The 5 V terminal is regulated and remains near 5 Vdc (±4%) as long as the CR800 supply voltage remains above 9.6 Vdc. Measurement of the output from 5 V (by means of jumpering to an analog input on the same CR800) enables an accurate bridge measurement if the 5 V terminal must be used for excitation.
The CPU of the data logger can be removed and mated with a different CR800 wiring panel. This can be done by removing the four corner nuts on the underside of the CR800. Do not loosen the two middle nuts.
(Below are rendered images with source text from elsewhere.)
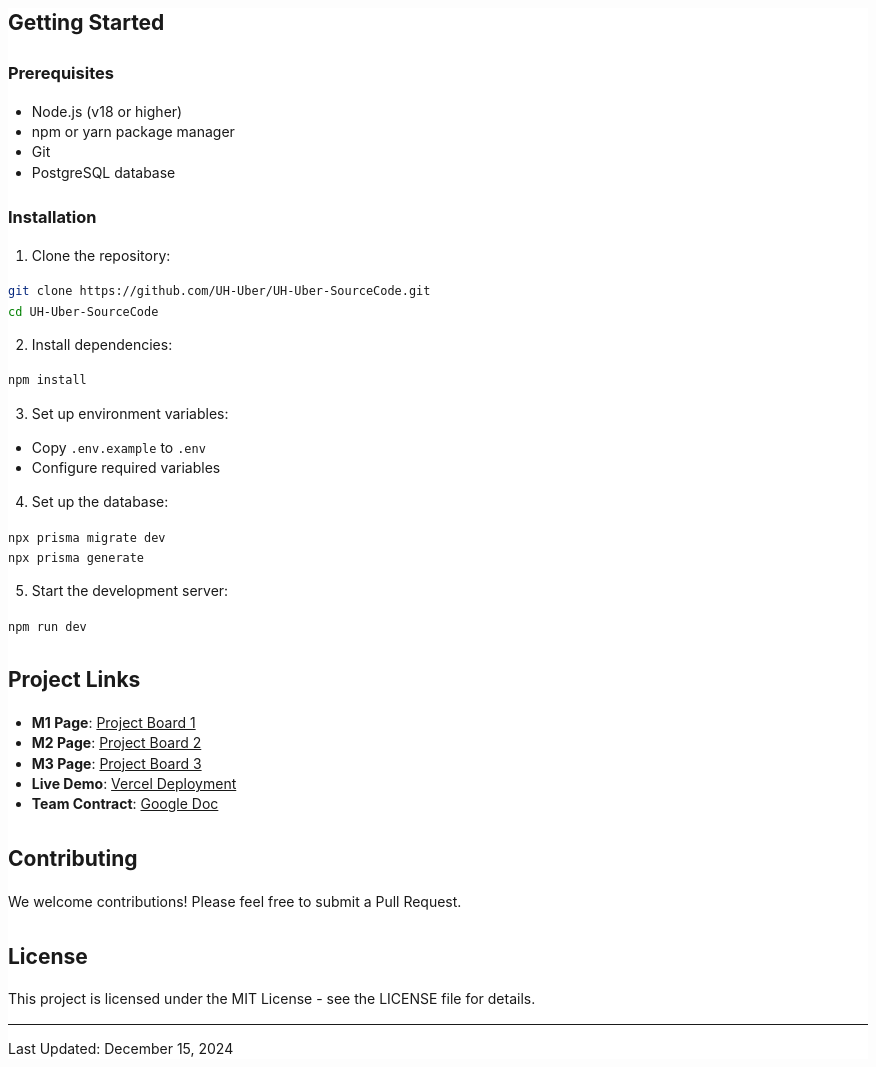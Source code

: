 ## Getting Started

### Prerequisites
- Node.js (v18 or higher)
- npm or yarn package manager
- Git
- PostgreSQL database

### Installation

1. Clone the repository:
```bash
git clone https://github.com/UH-Uber/UH-Uber-SourceCode.git
cd UH-Uber-SourceCode
```

2. Install dependencies:
```bash
npm install
```

3. Set up environment variables:
- Copy `.env.example` to `.env`
- Configure required variables

4. Set up the database:
```bash
npx prisma migrate dev
npx prisma generate
```

5. Start the development server:
```bash
npm run dev
```

## Project Links

- **M1 Page**: [Project Board 1](https://github.com/orgs/UH-Uber/projects/1)
- **M2 Page**: [Project Board 2](https://github.com/orgs/UH-Uber/projects/3)
- **M3 Page**: [Project Board 3](https://github.com/orgs/UH-Uber/projects/4)
- **Live Demo**: [Vercel Deployment](https://uh-uber-source-code.vercel.app/)
- **Team Contract**: [Google Doc](https://docs.google.com/document/d/1-mcSvmThZ-aZ6_CZlB_yksfq7MiZ57kAd3QDrStG7zA/edit?tab=t.0)

## Contributing

We welcome contributions! Please feel free to submit a Pull Request.

## License

This project is licensed under the MIT License - see the LICENSE file for details.

---
Last Updated: December 15, 2024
Be careful not to damage the pins mating the CPU with the wiring panel.
Baler 2.2 was developed before the release of the CR800 and, therefore, does not work with it.The latest version of Baler does work with the CR800 and can be found in the Downloads section of the Baler product page.
Note: As newer versions of Baler are released, upgrades to older versions may not work. The notes associated with the upgrade or patch indicate which previous version needs to be installed before installing the upgrade.
To restrict access to the program, enable security level 1.
To restrict access to the data, enable security level 2.
For details, see the "Security" subsection in the "System Overview" section of the CR800 Operator’s Manual.
Use the CRBasic Editor in LoggerNet or PC400.
The data logger can store multiple programs; however, one program is capable of supporting all sensors simultaneously. A dedicated program for each sensor is unnecessary and would not be practical to implement.